彼を傷つけずにどう断ろうかと考えていると、彼は急に私の体をヒョイっと持ち上げ向かい合わせにして彼は自分の太ももの上に私を下す。本はティティルリアが両手で抱えていたので落とす事なくホッと息を吐いたが、彼の上に乗せられ落ち着かないでいると、サディアは私の頭を撫でた。
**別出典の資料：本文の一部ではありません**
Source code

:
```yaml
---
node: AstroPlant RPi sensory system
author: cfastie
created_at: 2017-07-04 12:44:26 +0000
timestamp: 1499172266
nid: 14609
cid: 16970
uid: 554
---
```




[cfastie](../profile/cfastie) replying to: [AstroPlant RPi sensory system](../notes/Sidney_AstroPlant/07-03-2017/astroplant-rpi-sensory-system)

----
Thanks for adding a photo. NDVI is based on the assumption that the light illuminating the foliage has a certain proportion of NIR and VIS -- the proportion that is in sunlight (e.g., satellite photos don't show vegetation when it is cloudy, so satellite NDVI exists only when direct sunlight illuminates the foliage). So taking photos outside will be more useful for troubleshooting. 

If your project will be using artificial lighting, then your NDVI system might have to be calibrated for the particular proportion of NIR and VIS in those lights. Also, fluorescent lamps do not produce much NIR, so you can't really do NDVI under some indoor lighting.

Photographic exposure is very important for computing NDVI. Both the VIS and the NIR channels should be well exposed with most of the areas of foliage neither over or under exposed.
「もしかして、貴族の作法とか気にしてるの?それなら心配ないよ。僕と君だけのお茶会だし、父上や母上だって本当は君が来てくれるのを楽しみにしているんだ。」
「え?ご両親に話したの?」
思わず聞き返したのでサディアは不思議そうな顔をした。
「なんでそんな事を聞くの?」
「や、だって。前にここにくるのはお忍びって言ってたじゃん。だから、平民の私とは会っちゃダメだからこっそりここに来ているのかなって。」
「そうじゃないよ。僕の護衛がいちいち煩いからここにはこっそり来ているだけ。両親にはちゃんと言ってきているし、何よりティティは僕の恩人なんだから、そんな事を思うわけないじゃないか。」
キッパリとそう返してくれたサディアの彼の両親に嫌な顔をされていないという事実を聞いたティティルリアは、ホッとする。
「大丈夫だから、ね?来て欲しいんだ。お願い。」
「えっと・・・どうしてそんなに来て欲しいの?」
「そうだね・・・あぁ、自分からこれを言うのは恥ずかしいんだけどね。実は僕誕生日がもうすぐなんだ、そのお茶会で僕の誕生日祝って欲しくて・・・。」
照れた様子で理由を話すサディアにティティルリアは口をポカンと開けた。
「え?!なんで早く言ってくれないの!」
「えぇ?」
今度はサディアが驚く番だった。
「だって、知っていたら私がちゃんとお祝いパーティー・・・まぁ庶民版だけど!ちゃんと計画したのに!」
「え?パーティってしてくれるの?僕が主催なのに?」
ティティルリアは首を縦に勢いよく振る。
「へぇ、貴族は誕生日パーティーは当事者の家でするからなんだか新鮮だね。」
「勿論友達全員じゃないけど、親しい友人とかそういう事はするよ。相手を祝いたいから皆で考えて、サプライズパーティーみたいな事をするんだ。」
「そっか・・・なんか嬉しいな。貴族はそんな事をしないから。貴族の同年代で友人と呼べる子はいないしね。」
「サディア・・・。」
少しだけ寂しそうにした彼を心配したが、サディアはすぐに微笑んだ。
「なら、今回は僕の別荘でお茶会で、来年はそのパーティーをお願いしてもいい?」
「来年?」
「うん、僕も学園に入るから忙しくなるけど休みは絶対ここにくるから。だから約束してもイイ?」
「勿論だよ!私、今から考えておくから!来年楽しみにしてて!」
そう言ってサディアが差し出した小指に自分の小指を絡ませた。
「うん、今から楽しみにしておくよ。」
サディアもティティルリアの言葉に笑みを浮かべた。